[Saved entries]

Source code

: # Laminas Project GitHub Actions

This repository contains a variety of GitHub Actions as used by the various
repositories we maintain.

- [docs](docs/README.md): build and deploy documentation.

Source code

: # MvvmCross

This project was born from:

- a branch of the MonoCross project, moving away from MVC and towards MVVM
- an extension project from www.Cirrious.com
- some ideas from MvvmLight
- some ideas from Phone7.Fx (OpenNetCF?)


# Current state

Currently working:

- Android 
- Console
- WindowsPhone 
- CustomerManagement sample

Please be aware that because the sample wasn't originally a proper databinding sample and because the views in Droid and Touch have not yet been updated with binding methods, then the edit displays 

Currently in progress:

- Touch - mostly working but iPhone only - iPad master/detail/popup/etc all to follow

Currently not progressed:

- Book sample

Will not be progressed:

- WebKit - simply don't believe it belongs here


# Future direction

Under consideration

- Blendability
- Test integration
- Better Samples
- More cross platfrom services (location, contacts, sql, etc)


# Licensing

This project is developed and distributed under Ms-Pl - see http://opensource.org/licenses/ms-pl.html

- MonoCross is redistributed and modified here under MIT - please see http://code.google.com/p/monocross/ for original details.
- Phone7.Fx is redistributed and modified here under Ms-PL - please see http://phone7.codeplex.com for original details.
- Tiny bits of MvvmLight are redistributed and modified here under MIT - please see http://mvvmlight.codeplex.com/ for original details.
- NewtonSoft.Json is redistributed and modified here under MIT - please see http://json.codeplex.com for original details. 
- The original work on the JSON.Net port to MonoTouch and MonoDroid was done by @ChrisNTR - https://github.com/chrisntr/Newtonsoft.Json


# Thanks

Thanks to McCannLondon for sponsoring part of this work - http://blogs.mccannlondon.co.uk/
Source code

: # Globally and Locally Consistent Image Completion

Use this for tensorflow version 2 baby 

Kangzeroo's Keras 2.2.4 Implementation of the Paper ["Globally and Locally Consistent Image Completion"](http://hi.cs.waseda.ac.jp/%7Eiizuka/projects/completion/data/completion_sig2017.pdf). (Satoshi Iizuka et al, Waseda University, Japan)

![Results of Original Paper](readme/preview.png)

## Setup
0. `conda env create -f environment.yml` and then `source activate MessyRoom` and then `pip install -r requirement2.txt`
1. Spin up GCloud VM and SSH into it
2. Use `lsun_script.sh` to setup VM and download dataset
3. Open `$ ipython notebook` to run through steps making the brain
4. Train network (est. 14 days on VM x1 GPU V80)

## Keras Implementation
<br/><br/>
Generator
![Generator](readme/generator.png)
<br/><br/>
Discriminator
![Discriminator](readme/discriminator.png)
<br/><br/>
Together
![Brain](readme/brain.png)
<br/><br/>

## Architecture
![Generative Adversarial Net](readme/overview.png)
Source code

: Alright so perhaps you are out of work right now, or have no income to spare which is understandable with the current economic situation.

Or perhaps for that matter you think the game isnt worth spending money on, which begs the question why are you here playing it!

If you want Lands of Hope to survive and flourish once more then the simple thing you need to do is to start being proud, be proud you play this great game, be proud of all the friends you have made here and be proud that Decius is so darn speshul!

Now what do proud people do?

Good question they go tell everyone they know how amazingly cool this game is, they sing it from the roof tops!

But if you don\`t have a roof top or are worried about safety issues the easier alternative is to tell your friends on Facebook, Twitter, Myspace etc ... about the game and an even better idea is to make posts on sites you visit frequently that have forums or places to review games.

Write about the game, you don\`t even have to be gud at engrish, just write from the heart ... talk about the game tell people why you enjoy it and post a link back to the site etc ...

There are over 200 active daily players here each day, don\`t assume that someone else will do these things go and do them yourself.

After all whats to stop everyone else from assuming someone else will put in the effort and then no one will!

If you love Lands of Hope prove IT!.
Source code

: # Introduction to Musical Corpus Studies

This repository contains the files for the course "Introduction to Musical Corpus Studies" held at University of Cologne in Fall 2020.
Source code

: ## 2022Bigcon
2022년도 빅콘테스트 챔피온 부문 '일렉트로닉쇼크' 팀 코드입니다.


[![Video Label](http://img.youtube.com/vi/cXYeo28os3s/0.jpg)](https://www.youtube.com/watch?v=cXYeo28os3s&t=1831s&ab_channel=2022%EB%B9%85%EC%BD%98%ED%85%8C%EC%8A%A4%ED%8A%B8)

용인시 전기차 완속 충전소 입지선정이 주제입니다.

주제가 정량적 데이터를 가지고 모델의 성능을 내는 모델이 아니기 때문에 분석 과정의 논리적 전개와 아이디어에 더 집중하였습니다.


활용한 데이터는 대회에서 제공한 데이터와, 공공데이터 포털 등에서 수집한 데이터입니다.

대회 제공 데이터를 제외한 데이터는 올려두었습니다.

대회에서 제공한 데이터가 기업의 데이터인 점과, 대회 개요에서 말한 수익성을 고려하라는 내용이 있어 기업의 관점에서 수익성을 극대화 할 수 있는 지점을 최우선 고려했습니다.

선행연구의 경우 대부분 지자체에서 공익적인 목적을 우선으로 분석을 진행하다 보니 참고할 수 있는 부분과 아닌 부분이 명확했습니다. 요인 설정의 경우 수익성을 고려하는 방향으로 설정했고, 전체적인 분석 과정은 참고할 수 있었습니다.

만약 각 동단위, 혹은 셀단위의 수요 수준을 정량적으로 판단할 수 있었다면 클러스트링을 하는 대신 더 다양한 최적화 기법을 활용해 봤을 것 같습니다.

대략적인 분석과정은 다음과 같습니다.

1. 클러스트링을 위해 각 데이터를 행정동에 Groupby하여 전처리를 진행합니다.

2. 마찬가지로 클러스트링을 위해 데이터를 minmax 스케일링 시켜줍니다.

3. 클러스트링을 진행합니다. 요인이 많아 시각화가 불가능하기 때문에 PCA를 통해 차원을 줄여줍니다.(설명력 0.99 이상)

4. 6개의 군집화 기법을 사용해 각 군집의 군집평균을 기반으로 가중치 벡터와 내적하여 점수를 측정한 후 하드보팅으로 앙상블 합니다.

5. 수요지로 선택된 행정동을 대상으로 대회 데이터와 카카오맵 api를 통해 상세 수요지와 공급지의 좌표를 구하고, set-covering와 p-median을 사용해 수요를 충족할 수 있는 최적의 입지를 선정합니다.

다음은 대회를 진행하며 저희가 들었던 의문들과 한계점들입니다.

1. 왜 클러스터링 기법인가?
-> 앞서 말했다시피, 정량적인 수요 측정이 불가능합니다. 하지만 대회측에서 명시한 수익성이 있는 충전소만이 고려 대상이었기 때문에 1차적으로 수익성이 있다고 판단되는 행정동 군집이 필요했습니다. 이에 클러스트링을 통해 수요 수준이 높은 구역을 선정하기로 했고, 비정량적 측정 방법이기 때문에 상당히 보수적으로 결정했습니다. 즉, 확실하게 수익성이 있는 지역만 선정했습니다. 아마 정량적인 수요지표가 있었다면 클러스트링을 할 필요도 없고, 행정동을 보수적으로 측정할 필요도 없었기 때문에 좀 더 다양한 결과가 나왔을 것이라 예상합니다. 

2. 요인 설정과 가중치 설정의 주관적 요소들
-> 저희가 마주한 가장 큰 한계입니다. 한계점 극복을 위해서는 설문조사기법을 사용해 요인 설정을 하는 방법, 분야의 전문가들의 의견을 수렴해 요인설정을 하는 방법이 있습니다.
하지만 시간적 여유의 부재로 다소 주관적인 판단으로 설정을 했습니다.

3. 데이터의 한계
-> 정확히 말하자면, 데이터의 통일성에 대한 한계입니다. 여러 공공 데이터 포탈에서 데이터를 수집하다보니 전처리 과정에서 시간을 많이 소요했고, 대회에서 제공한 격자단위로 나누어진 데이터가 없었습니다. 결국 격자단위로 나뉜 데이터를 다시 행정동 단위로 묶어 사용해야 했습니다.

• [Instructions to follow]: Starting from the first line above, copy the data through to the last line exactly.

• [Problem solution]:
Source code

: # Laminas Project GitHub Actions

This repository contains a variety of GitHub Actions as used by the various
repositories we maintain.

- [docs](docs/README.md): build and deploy documentation.

Source code

: # MvvmCross

This project was born from:

- a branch of the MonoCross project, moving away from MVC and towards MVVM
- an extension project from www.Cirrious.com
- some ideas from MvvmLight
- some ideas from Phone7.Fx (OpenNetCF?)


# Current state

Currently working:

- Android 
- Console
- WindowsPhone 
- CustomerManagement sample

Please be aware that because the sample wasn't originally a proper databinding sample and because the views in Droid and Touch have not yet been updated with binding methods, then the edit displays 

Currently in progress:

- Touch - mostly working but iPhone only - iPad master/detail/popup/etc all to follow

Currently not progressed:

- Book sample

Will not be progressed:

- WebKit - simply don't believe it belongs here


# Future direction

Under consideration

- Blendability
- Test integration
- Better Samples
- More cross platfrom services (location, contacts, sql, etc)


# Licensing

This project is developed and distributed under Ms-Pl - see http://opensource.org/licenses/ms-pl.html

- MonoCross is redistributed and modified here under MIT - please see http://code.google.com/p/monocross/ for original details.
- Phone7.Fx is redistributed and modified here under Ms-PL - please see http://phone7.codeplex.com for original details.
- Tiny bits of MvvmLight are redistributed and modified here under MIT - please see http://mvvmlight.codeplex.com/ for original details.
- NewtonSoft.Json is redistributed and modified here under MIT - please see http://json.codeplex.com for original details. 
- The original work on the JSON.Net port to MonoTouch and MonoDroid was done by @ChrisNTR - https://github.com/chrisntr/Newtonsoft.Json


# Thanks

Thanks to McCannLondon for sponsoring part of this work - http://blogs.mccannlondon.co.uk/
Source code

: # Globally and Locally Consistent Image Completion

Use this for tensorflow version 2 baby 

Kangzeroo's Keras 2.2.4 Implementation of the Paper ["Globally and Locally Consistent Image Completion"](http://hi.cs.waseda.ac.jp/%7Eiizuka/projects/completion/data/completion_sig2017.pdf). (Satoshi Iizuka et al, Waseda University, Japan)

![Results of Original Paper](readme/preview.png)

## Setup
0. `conda env create -f environment.yml` and then `source activate MessyRoom` and then `pip install -r requirement2.txt`
1. Spin up GCloud VM and SSH into it
2. Use `lsun_script.sh` to setup VM and download dataset
3. Open `$ ipython notebook` to run through steps making the brain
4. Train network (est. 14 days on VM x1 GPU V80)

## Keras Implementation
<br/><br/>
Generator
![Generator](readme/generator.png)
<br/><br/>
Discriminator
![Discriminator](readme/discriminator.png)
<br/><br/>
Together
![Brain](readme/brain.png)
<br/><br/>

## Architecture
![Generative Adversarial Net](readme/overview.png)
Source code

: Alright so perhaps you are out of work right now, or have no income to spare which is understandable with the current economic situation.

Or perhaps for that matter you think the game isnt worth spending money on, which begs the question why are you here playing it!

If you want Lands of Hope to survive and flourish once more then the simple thing you need to do is to start being proud, be proud you play this great game, be proud of all the friends you have made here and be proud that Decius is so darn speshul!

Now what do proud people do?

Good question they go tell everyone they know how amazingly cool this game is, they sing it from the roof tops!

But if you don\`t have a roof top or are worried about safety issues the easier alternative is to tell your friends on Facebook, Twitter, Myspace etc ... about the game and an even better idea is to make posts on sites you visit frequently that have forums or places to review games.

Write about the game, you don\`t even have to be gud at engrish, just write from the heart ... talk about the game tell people why you enjoy it and post a link back to the site etc ...

There are over 200 active daily players here each day, don\`t assume that someone else will do these things go and do them yourself.

After all whats to stop everyone else from assuming someone else will put in the effort and then no one will!

If you love Lands of Hope prove IT!.
Source code

: # Introduction to Musical Corpus Studies

This repository contains the files for the course "Introduction to Musical Corpus Studies" held at University of Cologne in Fall 2020.
Source code

: ## 2022Bigcon
2022년도 빅콘테스트 챔피온 부문 '일렉트로닉쇼크' 팀 코드입니다.


[![Video Label](http://img.youtube.com/vi/cXYeo28os3s/0.jpg)](https://www.youtube.com/watch?v=cXYeo28os3s&t=1831s&ab_channel=2022%EB%B9%85%EC%BD%98%ED%85%8C%EC%8A%A4%ED%8A%B8)

용인시 전기차 완속 충전소 입지선정이 주제입니다.

주제가 정량적 데이터를 가지고 모델의 성능을 내는 모델이 아니기 때문에 분석 과정의 논리적 전개와 아이디어에 더 집중하였습니다.


활용한 데이터는 대회에서 제공한 데이터와, 공공데이터 포털 등에서 수집한 데이터입니다.

대회 제공 데이터를 제외한 데이터는 올려두었습니다.

대회에서 제공한 데이터가 기업의 데이터인 점과, 대회 개요에서 말한 수익성을 고려하라는 내용이 있어 기업의 관점에서 수익성을 극대화 할 수 있는 지점을 최우선 고려했습니다.

선행연구의 경우 대부분 지자체에서 공익적인 목적을 우선으로 분석을 진행하다 보니 참고할 수 있는 부분과 아닌 부분이 명확했습니다. 요인 설정의 경우 수익성을 고려하는 방향으로 설정했고, 전체적인 분석 과정은 참고할 수 있었습니다.

만약 각 동단위, 혹은 셀단위의 수요 수준을 정량적으로 판단할 수 있었다면 클러스트링을 하는 대신 더 다양한 최적화 기법을 활용해 봤을 것 같습니다.

대략적인 분석과정은 다음과 같습니다.

1. 클러스트링을 위해 각 데이터를 행정동에 Groupby하여 전처리를 진행합니다.

2. 마찬가지로 클러스트링을 위해 데이터를 minmax 스케일링 시켜줍니다.

3. 클러스트링을 진행합니다. 요인이 많아 시각화가 불가능하기 때문에 PCA를 통해 차원을 줄여줍니다.(설명력 0.99 이상)

4. 6개의 군집화 기법을 사용해 각 군집의 군집평균을 기반으로 가중치 벡터와 내적하여 점수를 측정한 후 하드보팅으로 앙상블 합니다.

5. 수요지로 선택된 행정동을 대상으로 대회 데이터와 카카오맵 api를 통해 상세 수요지와 공급지의 좌표를 구하고, set-covering와 p-median을 사용해 수요를 충족할 수 있는 최적의 입지를 선정합니다.

다음은 대회를 진행하며 저희가 들었던 의문들과 한계점들입니다.

1. 왜 클러스터링 기법인가?
-> 앞서 말했다시피, 정량적인 수요 측정이 불가능합니다. 하지만 대회측에서 명시한 수익성이 있는 충전소만이 고려 대상이었기 때문에 1차적으로 수익성이 있다고 판단되는 행정동 군집이 필요했습니다. 이에 클러스트링을 통해 수요 수준이 높은 구역을 선정하기로 했고, 비정량적 측정 방법이기 때문에 상당히 보수적으로 결정했습니다. 즉, 확실하게 수익성이 있는 지역만 선정했습니다. 아마 정량적인 수요지표가 있었다면 클러스트링을 할 필요도 없고, 행정동을 보수적으로 측정할 필요도 없었기 때문에 좀 더 다양한 결과가 나왔을 것이라 예상합니다. 

2. 요인 설정과 가중치 설정의 주관적 요소들
-> 저희가 마주한 가장 큰 한계입니다. 한계점 극복을 위해서는 설문조사기법을 사용해 요인 설정을 하는 방법, 분야의 전문가들의 의견을 수렴해 요인설정을 하는 방법이 있습니다.
하지만 시간적 여유의 부재로 다소 주관적인 판단으로 설정을 했습니다.

3. 데이터의 한계
-> 정확히 말하자면, 데이터의 통일성에 대한 한계입니다. 여러 공공 데이터 포탈에서 데이터를 수집하다보니 전처리 과정에서 시간을 많이 소요했고, 대회에서 제공한 격자단위로 나누어진 데이터가 없었습니다. 결국 격자단위로 나뉜 데이터를 다시 행정동 단위로 묶어 사용해야 했습니다.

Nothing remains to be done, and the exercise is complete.